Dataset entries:
━━━━━━━━

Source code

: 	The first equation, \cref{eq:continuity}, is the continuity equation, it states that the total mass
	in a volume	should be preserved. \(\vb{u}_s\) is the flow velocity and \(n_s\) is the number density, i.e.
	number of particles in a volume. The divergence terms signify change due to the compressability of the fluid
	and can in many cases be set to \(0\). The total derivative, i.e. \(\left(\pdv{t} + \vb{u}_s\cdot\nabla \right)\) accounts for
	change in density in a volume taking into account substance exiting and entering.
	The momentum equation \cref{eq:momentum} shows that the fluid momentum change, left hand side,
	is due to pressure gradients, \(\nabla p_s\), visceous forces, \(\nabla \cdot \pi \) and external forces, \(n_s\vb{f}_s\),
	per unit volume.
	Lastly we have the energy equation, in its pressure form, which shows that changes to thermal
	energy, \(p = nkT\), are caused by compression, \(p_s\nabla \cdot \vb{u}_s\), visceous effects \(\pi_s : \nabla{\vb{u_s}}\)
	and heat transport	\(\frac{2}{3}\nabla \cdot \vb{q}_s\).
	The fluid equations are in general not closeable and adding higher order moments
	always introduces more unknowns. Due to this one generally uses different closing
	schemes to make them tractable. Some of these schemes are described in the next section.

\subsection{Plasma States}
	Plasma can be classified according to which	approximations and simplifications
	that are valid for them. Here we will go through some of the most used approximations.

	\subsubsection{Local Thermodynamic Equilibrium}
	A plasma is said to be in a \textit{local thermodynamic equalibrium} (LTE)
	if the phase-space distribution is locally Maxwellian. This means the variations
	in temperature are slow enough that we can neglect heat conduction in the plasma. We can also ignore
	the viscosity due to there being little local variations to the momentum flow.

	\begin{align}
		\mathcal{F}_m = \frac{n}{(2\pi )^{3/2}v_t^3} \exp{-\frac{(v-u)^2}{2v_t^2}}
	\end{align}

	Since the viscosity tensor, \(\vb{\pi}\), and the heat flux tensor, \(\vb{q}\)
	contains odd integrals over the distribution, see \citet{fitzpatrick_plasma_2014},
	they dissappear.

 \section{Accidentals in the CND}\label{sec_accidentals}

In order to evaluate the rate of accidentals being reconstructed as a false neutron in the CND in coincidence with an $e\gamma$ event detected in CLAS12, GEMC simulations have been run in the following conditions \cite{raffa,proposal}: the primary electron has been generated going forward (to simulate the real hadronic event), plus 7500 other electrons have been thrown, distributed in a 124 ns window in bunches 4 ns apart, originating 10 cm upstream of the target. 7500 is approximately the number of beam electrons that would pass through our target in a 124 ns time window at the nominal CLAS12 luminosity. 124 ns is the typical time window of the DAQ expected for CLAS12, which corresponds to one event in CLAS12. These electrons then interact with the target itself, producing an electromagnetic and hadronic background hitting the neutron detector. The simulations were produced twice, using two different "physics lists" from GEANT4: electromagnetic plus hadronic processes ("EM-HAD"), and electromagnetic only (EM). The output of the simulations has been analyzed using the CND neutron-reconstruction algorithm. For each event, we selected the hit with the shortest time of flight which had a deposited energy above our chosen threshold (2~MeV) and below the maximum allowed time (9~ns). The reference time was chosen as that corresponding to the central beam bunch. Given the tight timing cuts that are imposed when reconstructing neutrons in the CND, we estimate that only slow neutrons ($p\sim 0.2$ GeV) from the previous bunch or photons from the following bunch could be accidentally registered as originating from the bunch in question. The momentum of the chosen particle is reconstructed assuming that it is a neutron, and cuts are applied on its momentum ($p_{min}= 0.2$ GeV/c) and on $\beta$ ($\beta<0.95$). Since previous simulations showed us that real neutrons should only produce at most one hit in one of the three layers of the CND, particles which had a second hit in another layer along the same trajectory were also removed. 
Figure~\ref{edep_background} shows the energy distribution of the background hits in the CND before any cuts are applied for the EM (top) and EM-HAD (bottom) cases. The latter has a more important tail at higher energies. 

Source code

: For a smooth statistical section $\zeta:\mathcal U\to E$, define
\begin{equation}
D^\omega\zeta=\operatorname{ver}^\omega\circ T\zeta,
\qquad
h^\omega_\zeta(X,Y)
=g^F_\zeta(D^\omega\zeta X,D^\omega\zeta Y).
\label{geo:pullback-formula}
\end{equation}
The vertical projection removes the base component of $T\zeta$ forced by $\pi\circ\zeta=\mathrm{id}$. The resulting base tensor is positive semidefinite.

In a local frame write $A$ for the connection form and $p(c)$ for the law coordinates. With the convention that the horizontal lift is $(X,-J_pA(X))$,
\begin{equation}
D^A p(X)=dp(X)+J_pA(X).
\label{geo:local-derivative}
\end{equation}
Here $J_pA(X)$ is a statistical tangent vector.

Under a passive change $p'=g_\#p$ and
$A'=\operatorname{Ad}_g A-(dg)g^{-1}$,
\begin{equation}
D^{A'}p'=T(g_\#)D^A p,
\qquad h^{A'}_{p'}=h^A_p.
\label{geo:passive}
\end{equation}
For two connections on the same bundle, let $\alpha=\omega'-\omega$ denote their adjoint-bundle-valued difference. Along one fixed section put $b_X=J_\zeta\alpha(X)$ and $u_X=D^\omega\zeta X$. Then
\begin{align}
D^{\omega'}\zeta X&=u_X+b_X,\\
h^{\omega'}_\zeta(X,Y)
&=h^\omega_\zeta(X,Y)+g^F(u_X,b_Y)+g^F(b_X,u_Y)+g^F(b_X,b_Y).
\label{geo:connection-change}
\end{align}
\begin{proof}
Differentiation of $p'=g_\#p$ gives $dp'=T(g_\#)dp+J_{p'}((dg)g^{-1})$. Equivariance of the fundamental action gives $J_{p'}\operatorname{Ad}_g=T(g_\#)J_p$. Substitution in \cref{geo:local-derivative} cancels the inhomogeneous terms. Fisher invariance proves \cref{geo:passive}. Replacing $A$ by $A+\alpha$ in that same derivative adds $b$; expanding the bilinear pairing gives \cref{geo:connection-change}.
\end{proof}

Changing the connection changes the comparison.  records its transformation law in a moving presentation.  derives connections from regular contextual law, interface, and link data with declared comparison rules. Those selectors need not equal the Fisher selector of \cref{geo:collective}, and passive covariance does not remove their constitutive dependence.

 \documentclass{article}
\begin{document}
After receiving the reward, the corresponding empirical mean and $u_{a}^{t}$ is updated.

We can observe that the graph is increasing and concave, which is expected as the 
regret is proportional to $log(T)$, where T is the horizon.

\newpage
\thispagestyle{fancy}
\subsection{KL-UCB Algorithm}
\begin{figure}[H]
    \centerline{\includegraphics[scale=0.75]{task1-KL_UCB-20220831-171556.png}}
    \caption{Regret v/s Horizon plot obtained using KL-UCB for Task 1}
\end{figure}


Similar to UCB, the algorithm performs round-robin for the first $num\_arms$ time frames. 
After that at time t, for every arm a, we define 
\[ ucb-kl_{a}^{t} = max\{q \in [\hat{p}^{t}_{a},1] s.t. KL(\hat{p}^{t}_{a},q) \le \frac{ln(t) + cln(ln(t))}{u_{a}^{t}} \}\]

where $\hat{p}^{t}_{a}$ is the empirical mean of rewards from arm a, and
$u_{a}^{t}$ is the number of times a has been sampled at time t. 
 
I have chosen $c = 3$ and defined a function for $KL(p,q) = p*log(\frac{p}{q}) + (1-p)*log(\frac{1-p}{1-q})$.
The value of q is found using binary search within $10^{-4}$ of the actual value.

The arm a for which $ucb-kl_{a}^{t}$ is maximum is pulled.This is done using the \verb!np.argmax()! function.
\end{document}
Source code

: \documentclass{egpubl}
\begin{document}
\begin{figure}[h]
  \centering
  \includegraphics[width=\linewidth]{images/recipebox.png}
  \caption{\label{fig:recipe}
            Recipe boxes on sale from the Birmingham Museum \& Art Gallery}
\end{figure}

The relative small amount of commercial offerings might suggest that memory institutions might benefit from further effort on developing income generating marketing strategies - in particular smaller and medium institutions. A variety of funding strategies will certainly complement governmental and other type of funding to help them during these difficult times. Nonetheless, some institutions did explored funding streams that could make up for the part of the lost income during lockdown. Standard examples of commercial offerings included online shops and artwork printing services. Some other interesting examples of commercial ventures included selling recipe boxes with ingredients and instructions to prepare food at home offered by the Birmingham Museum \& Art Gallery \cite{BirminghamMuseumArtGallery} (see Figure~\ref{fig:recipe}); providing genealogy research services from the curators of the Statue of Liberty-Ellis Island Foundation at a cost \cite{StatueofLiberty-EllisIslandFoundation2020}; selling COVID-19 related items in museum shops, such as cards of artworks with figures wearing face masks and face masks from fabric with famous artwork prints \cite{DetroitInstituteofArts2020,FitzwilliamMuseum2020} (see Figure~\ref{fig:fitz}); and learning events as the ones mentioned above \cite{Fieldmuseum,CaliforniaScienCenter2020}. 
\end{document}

━━━━━━━━

▶ **Problem statement**
Would you retype the lines of the data above, from the one holding "Similar to UCB, the" through its final line, exactly and without adding any other line?

▶ **Result of this task**
Similar to UCB, the algorithm performs round-robin for the first $num\_arms$ time frames. 
After that at time t, for every arm a, we define 
\[ ucb-kl_{a}^{t} = max\{q \in [\hat{p}^{t}_{a},1] s.t. KL(\hat{p}^{t}_{a},q) \le \frac{ln(t) + cln(ln(t))}{u_{a}^{t}} \}\]

where $\hat{p}^{t}_{a}$ is the empirical mean of rewards from arm a, and
$u_{a}^{t}$ is the number of times a has been sampled at time t. 
 
I have chosen $c = 3$ and defined a function for $KL(p,q) = p*log(\frac{p}{q}) + (1-p)*log(\frac{1-p}{1-q})$.
The value of q is found using binary search within $10^{-4}$ of the actual value.

The arm a for which $ucb-kl_{a}^{t}$ is maximum is pulled.This is done using the \verb!np.argmax()! function.
\end{document}
Source code

: \documentclass{egpubl}
\begin{document}
\begin{figure}[h]
  \centering
  \includegraphics[width=\linewidth]{images/recipebox.png}
  \caption{\label{fig:recipe}
            Recipe boxes on sale from the Birmingham Museum \& Art Gallery}
\end{figure}

The relative small amount of commercial offerings might suggest that memory institutions might benefit from further effort on developing income generating marketing strategies - in particular smaller and medium institutions. A variety of funding strategies will certainly complement governmental and other type of funding to help them during these difficult times. Nonetheless, some institutions did explored funding streams that could make up for the part of the lost income during lockdown. Standard examples of commercial offerings included online shops and artwork printing services. Some other interesting examples of commercial ventures included selling recipe boxes with ingredients and instructions to prepare food at home offered by the Birmingham Museum \& Art Gallery \cite{BirminghamMuseumArtGallery} (see Figure~\ref{fig:recipe}); providing genealogy research services from the curators of the Statue of Liberty-Ellis Island Foundation at a cost \cite{StatueofLiberty-EllisIslandFoundation2020}; selling COVID-19 related items in museum shops, such as cards of artworks with figures wearing face masks and face masks from fabric with famous artwork prints \cite{DetroitInstituteofArts2020,FitzwilliamMuseum2020} (see Figure~\ref{fig:fitz}); and learning events as the ones mentioned above \cite{Fieldmuseum,CaliforniaScienCenter2020}. 
\end{document}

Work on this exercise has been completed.